Lenders are now offering a government-backed 95% mortgage scheme to help more first-time buyers onto the property ladder.
The government is hoping to turn ‘generation rent’ into ‘generation buy’ with the help of a 5% mortgage deposit scheme launched on 19 April.
Following the outbreak of the coronavirus pandemic, many lenders withdrew low-deposit mortgages. In just under a year, the number of 95% mortgages available to first-time buyers fell from 391 to just three. It’s hoped the scheme will give lenders the confidence to offer low-deposit mortgages again by taking on some of the risks involved.
What is the 5% deposit scheme?
First announced in this year’s Budget, the programme offers first-time buyers or current homeowners the chance to secure a 95% loan-to-value mortgage on homes worth up to £600,000. It’s available on both new-build and existing properties.
The government hopes the scheme will provide an affordable route to home ownership by helping people who may be renting but are unable to save for a deposit.
Buyers will still only be able to borrow in proportion to their income, typically a multiple of 4.5. As a result, the scheme will particularly benefit buyers in lower-value housing markets such as northern England and Scotland.
There are also a number of lenders offering 95% loan to value mortgages without using the government guarantee. With an ever increasing range of options to consider, speak to your financial adviser about the current range of 95% loan to value mortgages.
What’s the catch?
There are a few conditions that you’ll have to meet under the scheme. You’ll need to:
Buy a property to live in – second homes and buy-to-let properties aren’t eligible.

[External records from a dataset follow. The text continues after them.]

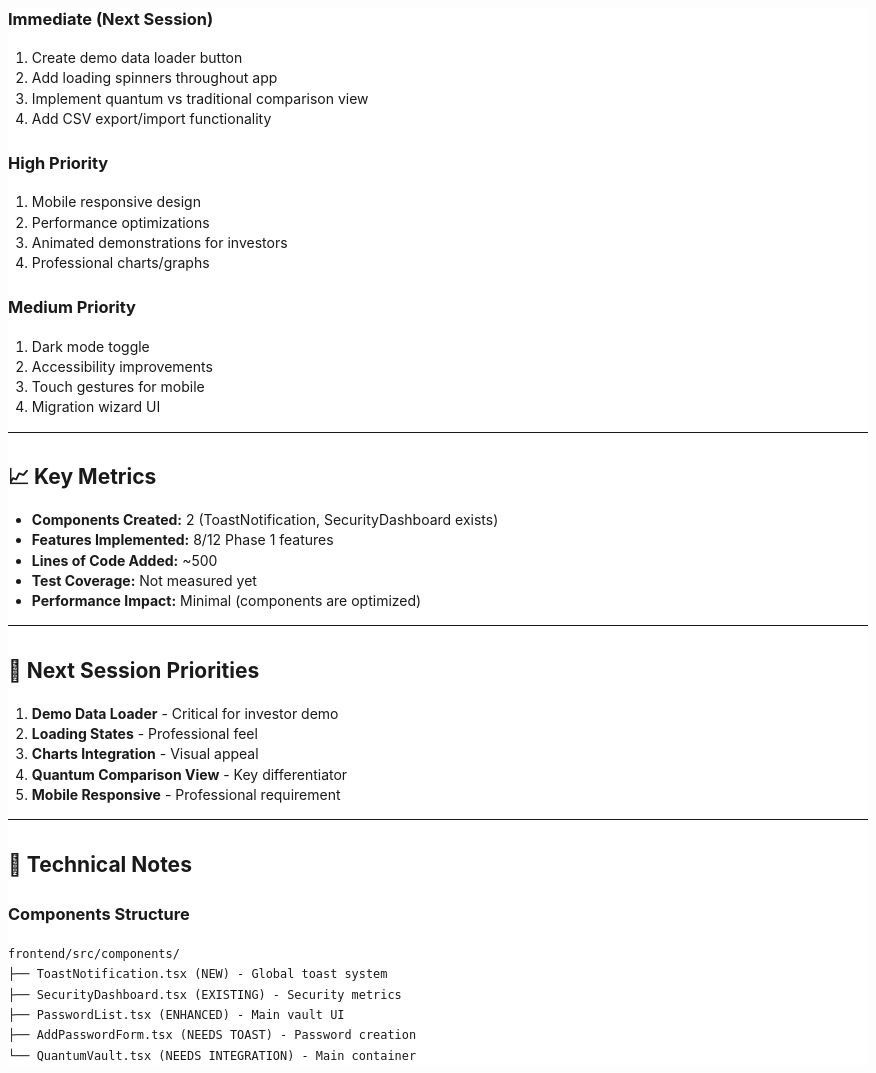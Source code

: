 ### **Immediate (Next Session)**
1. Create demo data loader button
2. Add loading spinners throughout app
3. Implement quantum vs traditional comparison view
4. Add CSV export/import functionality

### **High Priority**
1. Mobile responsive design
2. Performance optimizations
3. Animated demonstrations for investors
4. Professional charts/graphs

### **Medium Priority**
1. Dark mode toggle
2. Accessibility improvements
3. Touch gestures for mobile
4. Migration wizard UI

---

## 📈 Key Metrics

- **Components Created:** 2 (ToastNotification, SecurityDashboard exists)
- **Features Implemented:** 8/12 Phase 1 features
- **Lines of Code Added:** ~500
- **Test Coverage:** Not measured yet
- **Performance Impact:** Minimal (components are optimized)

---

## 🎯 Next Session Priorities

1. **Demo Data Loader** - Critical for investor demo
2. **Loading States** - Professional feel
3. **Charts Integration** - Visual appeal
4. **Quantum Comparison View** - Key differentiator
5. **Mobile Responsive** - Professional requirement

---

## 📝 Technical Notes

### **Components Structure**
```
frontend/src/components/
├── ToastNotification.tsx (NEW) - Global toast system
├── SecurityDashboard.tsx (EXISTING) - Security metrics
├── PasswordList.tsx (ENHANCED) - Main vault UI
├── AddPasswordForm.tsx (NEEDS TOAST) - Password creation
└── QuantumVault.tsx (NEEDS INTEGRATION) - Main container
```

Apply for a repayment (not interest-only) mortgage
Pass standard affordability checks, including a loan-to-income test and credit score assessment.

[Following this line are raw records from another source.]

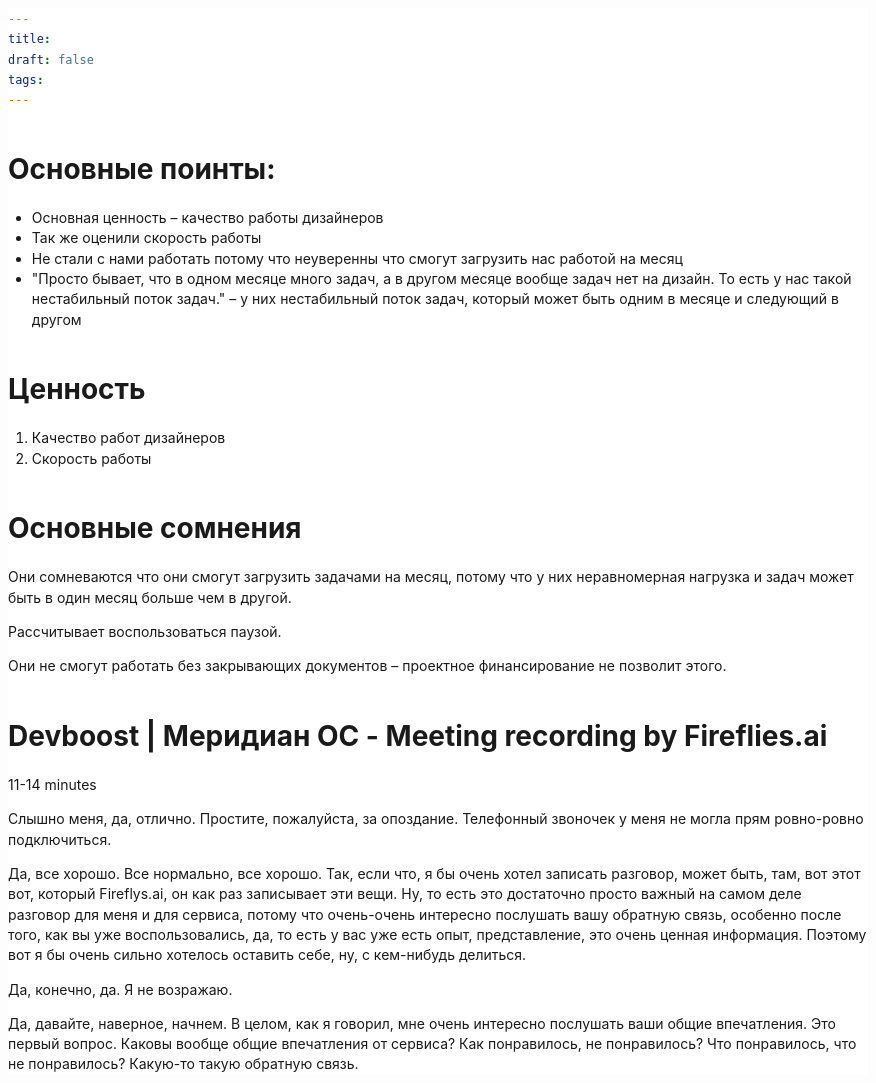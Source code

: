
 ```yaml
---
title: 
draft: false
tags:
---
```

# Основные поинты:
- Основная ценность – качество работы дизайнеров
- Так же оценили скорость работы
- Не стали с нами работать потому что неуверенны что смогут загрузить нас работой на месяц
- "Просто бывает, что в одном месяце много задач, а в другом месяце вообще задач нет на дизайн. То есть у нас такой нестабильный поток задач." – у них нестабильный поток задач, который может быть одним в месяце и следующий в другом

# Ценность

1. Качество работ дизайнеров
2. Скорость работы

# Основные сомнения

Они сомневаются что они смогут загрузить задачами на месяц, потому что у них неравномерная нагрузка и задач может быть в один месяц больше чем в другой.

Рассчитывает воспользоваться паузой.

Они не смогут работать без закрывающих документов – проектное финансирование не позволит этого.

# Devboost | Меридиан ОС - Meeting recording by Fireflies.ai

11-14 minutes

Слышно меня, да, отлично. Простите, пожалуйста, за опоздание. Телефонный звоночек у меня не могла прям ровно-ровно подключиться.

Да, все хорошо. Все нормально, все хорошо. Так, если что, я бы очень хотел записать разговор, может быть, там, вот этот вот, который Fireflys.ai, он как раз записывает эти вещи. Ну, то есть это достаточно просто важный на самом деле разговор для меня и для сервиса, потому что очень-очень интересно послушать вашу обратную связь, особенно после того, как вы уже воспользовались, да, то есть у вас уже есть опыт, представление, это очень ценная информация. Поэтому вот я бы очень сильно хотелось оставить себе, ну, с кем-нибудь делиться.

Да, конечно, да. Я не возражаю.

Да, давайте, наверное, начнем. В целом, как я говорил, мне очень интересно послушать ваши общие впечатления. Это первый вопрос. Каковы вообще общие впечатления от сервиса? Как понравилось, не понравилось? Что понравилось, что не понравилось? Какую-то такую обратную связь.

It’s worth considering the fact that the higher proportion of the property price you borrow, the higher the amount of interest you’ll repay on your mortgage. So it might be good to take a step back and figure out if you can save for a little longer and borrow less.
Speak to your financial adviser about how the 5% mortgage deposit scheme could help you get on the property ladder.
What does loan to value mean?
Loan to value is the percentage of the property value you’re loaned as a mortgage – in other words, the proportion you’re borrowing. For example, if you have a 95% mortgage on a house worth £200,000, you would put down £10,000 (5%) of your own money as a deposit and borrow the rest (£190,000).